Family is the prompt for Monday. We’re nearing the end of the month, and tomorrow’s may be my last offering, as I don’t usually do the Wednesday One Liners.
Just Jot It January is by Linda Hill (with help from her friends). You can jot something down for the prompt anywhere, any time, just post it on your blog before the end of the month (so it seems). You can read the full instructions here.
Family – Jan 29th
This is linked back to Kim’s blog and to Linda’s post for the day.
I’m not sure what to say about family. in fact I didn’t finish off this post when I started it, setting it to come out a few hours ago! I think I was lucky to have a lovely family, but I realise now that a lot of what people think is odd about me is because I didn’t have sisters, and my brothers were all older than me. Yet there are loads of families just like mine!
Now that I’m older, and not working with other people, I have found it very difficult to make new friends because people want to know about your grandchildren, and of course I haven’t got any. It sort of puts a barrier up – no grandchildren = nothing to talk about. In fact, the few friends I made who have got kids, I didn’t know about the kids until I’d known them for years! Says a lot about me, I suppose.
Hope I do better with tomorrow’s word 🙂
You have written a beautiful post Jemima, I have children and grandchildren but I hope they are not the only things I talk about….. I consider you a friend and I find you very interesting, I love that photo of you and your dad 💜
I think we are more friends through work, I.e blogging, so we have common interests 😀
No problem, Jackie. I have childless friends and we always have loads to talk about!
Great picture!
When you have books you always have something to talk about!
Good photo of you and your dad. I have quite a lot of friends with grandchildren now but I find that easier than when I was at the age that other people started having children. Then they were understandably very absorbed in parenthood and quite a few friendships floundered.
Yes, it’s when you meet new people whose main interest is their family, when it’s understandable that common interests are hard to find.

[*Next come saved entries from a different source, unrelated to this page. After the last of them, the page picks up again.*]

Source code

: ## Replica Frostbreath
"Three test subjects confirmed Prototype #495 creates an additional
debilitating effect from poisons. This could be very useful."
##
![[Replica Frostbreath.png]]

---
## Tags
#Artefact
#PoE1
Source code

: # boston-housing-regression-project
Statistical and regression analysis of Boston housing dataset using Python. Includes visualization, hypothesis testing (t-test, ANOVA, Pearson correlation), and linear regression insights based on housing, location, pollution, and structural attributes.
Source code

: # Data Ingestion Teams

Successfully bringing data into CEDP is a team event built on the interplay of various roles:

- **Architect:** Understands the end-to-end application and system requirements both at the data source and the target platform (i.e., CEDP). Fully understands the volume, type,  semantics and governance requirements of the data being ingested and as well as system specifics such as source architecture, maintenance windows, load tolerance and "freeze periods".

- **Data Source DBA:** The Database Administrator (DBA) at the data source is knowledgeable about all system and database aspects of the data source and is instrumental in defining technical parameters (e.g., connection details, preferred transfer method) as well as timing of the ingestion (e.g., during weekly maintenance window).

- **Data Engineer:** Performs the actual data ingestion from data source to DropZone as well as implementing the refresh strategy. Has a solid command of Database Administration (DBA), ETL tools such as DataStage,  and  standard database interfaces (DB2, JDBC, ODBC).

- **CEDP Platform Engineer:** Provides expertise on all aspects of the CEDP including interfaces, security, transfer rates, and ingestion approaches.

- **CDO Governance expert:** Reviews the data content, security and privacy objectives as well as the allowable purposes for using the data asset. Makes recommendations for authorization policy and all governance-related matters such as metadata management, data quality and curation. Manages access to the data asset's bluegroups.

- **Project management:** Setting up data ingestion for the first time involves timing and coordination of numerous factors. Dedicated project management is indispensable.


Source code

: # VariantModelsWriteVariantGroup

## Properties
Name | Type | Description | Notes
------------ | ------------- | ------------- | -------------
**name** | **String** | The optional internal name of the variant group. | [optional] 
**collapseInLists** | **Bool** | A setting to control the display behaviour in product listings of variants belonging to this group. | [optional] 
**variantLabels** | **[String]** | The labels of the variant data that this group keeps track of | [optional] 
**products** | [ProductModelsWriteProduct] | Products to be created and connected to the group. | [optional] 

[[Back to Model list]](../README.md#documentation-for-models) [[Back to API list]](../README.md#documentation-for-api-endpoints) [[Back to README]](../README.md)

Lovely picture of you and your dad.
I think that whenever I meet someone who can only talk of their kids and grandkids, I am unlikely to pursue any friendship with them, because it suggests a lack of any real interests. I agree about it being hard to find friends at this stage of life, though. I made many of my friends through my kids, but the ones who’ve stuck are the ones with whom I shared other interests, or connected on some other level (still have no idea about why one friend and I connected so tightly, as we share very few interests yet never run out of stuff to talk about!).